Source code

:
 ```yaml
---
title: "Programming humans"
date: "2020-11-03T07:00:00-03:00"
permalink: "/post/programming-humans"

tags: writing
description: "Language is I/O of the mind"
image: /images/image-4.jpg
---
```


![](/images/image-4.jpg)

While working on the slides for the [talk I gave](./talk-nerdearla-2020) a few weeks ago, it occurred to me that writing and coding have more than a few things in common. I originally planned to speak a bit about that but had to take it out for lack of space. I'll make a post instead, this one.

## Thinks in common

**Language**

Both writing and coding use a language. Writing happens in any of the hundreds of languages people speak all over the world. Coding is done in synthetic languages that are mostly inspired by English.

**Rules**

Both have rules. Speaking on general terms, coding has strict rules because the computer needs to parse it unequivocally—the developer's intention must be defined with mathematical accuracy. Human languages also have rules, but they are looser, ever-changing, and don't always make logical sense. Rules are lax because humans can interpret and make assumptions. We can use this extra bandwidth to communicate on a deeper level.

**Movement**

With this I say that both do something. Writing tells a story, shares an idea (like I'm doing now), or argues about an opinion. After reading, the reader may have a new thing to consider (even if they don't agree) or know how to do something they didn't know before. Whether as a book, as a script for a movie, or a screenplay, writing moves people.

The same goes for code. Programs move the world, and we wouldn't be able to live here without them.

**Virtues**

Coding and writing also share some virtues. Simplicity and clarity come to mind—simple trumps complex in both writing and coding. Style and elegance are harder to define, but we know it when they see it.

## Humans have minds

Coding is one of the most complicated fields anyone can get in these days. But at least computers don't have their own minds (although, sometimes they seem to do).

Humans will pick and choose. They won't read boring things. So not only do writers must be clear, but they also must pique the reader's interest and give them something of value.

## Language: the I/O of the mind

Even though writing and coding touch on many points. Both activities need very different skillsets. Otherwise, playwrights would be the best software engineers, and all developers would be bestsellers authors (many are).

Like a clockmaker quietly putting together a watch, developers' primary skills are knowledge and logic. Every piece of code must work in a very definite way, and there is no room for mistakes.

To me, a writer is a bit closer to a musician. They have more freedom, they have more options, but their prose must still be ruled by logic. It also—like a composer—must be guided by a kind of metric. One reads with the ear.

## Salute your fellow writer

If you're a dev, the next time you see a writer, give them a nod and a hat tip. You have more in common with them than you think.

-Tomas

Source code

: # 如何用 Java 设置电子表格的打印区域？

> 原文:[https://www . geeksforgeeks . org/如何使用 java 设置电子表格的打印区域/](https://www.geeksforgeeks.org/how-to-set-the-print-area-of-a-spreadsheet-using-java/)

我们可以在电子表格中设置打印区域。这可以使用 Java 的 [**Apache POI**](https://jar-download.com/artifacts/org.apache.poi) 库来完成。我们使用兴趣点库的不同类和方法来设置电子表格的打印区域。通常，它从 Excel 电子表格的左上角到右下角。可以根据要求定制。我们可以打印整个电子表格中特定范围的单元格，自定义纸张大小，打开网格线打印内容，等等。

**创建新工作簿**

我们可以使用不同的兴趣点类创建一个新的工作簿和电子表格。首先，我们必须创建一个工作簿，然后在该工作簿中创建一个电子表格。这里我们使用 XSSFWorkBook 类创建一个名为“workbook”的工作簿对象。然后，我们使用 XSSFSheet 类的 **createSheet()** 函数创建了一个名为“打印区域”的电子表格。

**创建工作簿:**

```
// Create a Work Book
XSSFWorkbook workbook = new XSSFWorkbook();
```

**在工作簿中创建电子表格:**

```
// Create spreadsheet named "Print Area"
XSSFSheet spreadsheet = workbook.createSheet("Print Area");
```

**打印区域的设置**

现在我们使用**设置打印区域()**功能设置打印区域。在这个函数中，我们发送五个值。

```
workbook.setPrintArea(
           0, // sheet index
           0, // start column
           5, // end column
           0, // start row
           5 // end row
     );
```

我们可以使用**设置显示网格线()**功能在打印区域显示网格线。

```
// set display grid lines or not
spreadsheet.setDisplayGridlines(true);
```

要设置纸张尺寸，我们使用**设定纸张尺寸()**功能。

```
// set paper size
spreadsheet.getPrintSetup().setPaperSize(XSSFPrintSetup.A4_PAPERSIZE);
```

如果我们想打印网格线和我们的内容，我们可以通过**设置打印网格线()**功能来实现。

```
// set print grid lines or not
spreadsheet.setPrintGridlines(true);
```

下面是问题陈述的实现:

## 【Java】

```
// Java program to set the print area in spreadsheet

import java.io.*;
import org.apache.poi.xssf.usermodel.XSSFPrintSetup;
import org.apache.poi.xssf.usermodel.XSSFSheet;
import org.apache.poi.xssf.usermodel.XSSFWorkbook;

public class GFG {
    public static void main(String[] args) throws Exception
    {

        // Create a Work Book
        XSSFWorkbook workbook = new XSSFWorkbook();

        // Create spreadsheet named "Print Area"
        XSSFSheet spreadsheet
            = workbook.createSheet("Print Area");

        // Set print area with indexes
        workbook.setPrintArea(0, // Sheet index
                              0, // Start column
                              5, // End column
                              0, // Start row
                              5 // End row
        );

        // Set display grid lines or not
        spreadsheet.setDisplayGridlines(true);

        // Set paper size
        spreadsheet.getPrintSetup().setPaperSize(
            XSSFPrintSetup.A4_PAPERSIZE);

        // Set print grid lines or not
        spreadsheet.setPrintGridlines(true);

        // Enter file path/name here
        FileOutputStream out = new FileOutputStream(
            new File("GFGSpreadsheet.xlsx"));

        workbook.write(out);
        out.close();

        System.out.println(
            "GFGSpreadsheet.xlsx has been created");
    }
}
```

━━━━━━━━━━━━━━━━━━━━━━━━━━━━━━

▸ **TASK**: Would you copy every line from the listing above that has the string "give" in it?

▸ **SOLUTION TO THIS PROBLEM**:
Humans will pick and choose. They won't read boring things. So not only do writers must be clear, but they also must pique the reader's interest and give them something of value.
If you're a dev, the next time you see a writer, give them a nod and a hat tip. You have more in common with them than you think.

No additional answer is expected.